The reverberations of the ‘war on drugs’ – or the failure thereof – can be felt around the world, from a tiny village in northern Brazil to that house party down the end of your road last weekend. The heavily stigmatised, war-like attitude to substances has seen repression and control take the reigns over common-sense solutions with their roots in dignity, health and human rights.
In light of this, an internationally acclaimed arts and culture hub, lauded for using art to demonstrate how drug policies impact and shape communities across the globe, is rolling into town this weekend.
Called the Museum of Drug Policy, it started in New York a couple of years back, and this free pop-up event will be running for three days only.
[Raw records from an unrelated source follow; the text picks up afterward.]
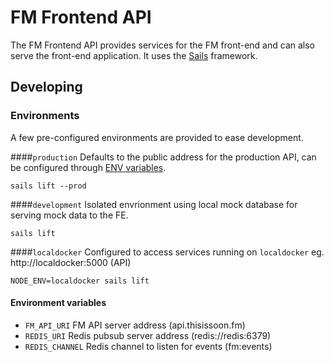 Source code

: # FM Frontend API

The FM Frontend API provides services for the FM front-end and can also serve the front-end application. It uses the [Sails](http://sailsjs.org) framework.

## Developing

### Environments
A few pre-configured environments are provided to ease development.

####`production`
Defaults to the public address for the production API, can be configured through [ENV variables](#environment-variables).

`sails lift --prod`

####`development`
Isolated envrionment using local mock database for serving mock data to the FE.

`sails lift`

####`localdocker`
Configured to access services running on `localdocker` eg. http://localdocker:5000 (API)

`NODE_ENV=localdocker sails lift`

#### Environment variables

- `FM_API_URI` FM API server address (api.thisissoon.fm)
- `REDIS_URI` Redis pubsub server address (redis://redis:6379)
- `REDIS_CHANNEL` Redis channel to listen for events (fm:events)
Consisting of 60 pieces of art from eight different countries, works include Dean Giannopoulos’s collage consisting of 420 baggies mapped on the streets of south east London and Tracy Hetzel’s series of portraits of people killed by their state for drug offenses.Meanwhile, throughout the event interactive discussions will be held on criminal justice reform, public health, and human rights from speakers like Guardian journalist Duncan Campbell and black trans feminist writer and prison abolitionist, Kuchenga. There’s also a performance from the Sex Workers Opera on Friday (3rd) night.
“This is a particularly poignant time in the UK to be showcasing the impact of current drug policies,” says Niamh Eastwood, executive director of Release – the British drugs charity hosting the museum’s stint in London.
“Drug-related deaths in this country have reached the highest rate on record,” she says, “and thousands of people who use drugs have been criminalized instead of getting the help they need. The Museum is an excellent opportunity to elevate the drug policy debate, using art to highlight the relationship between drug policy and issues of social control — especially in relation to class and race — in ways our government refuses to address.”
This is sure to be an eye-opening artistic exploration into where we are now and a crucial space for communicating how we can collectively get to where we need to be.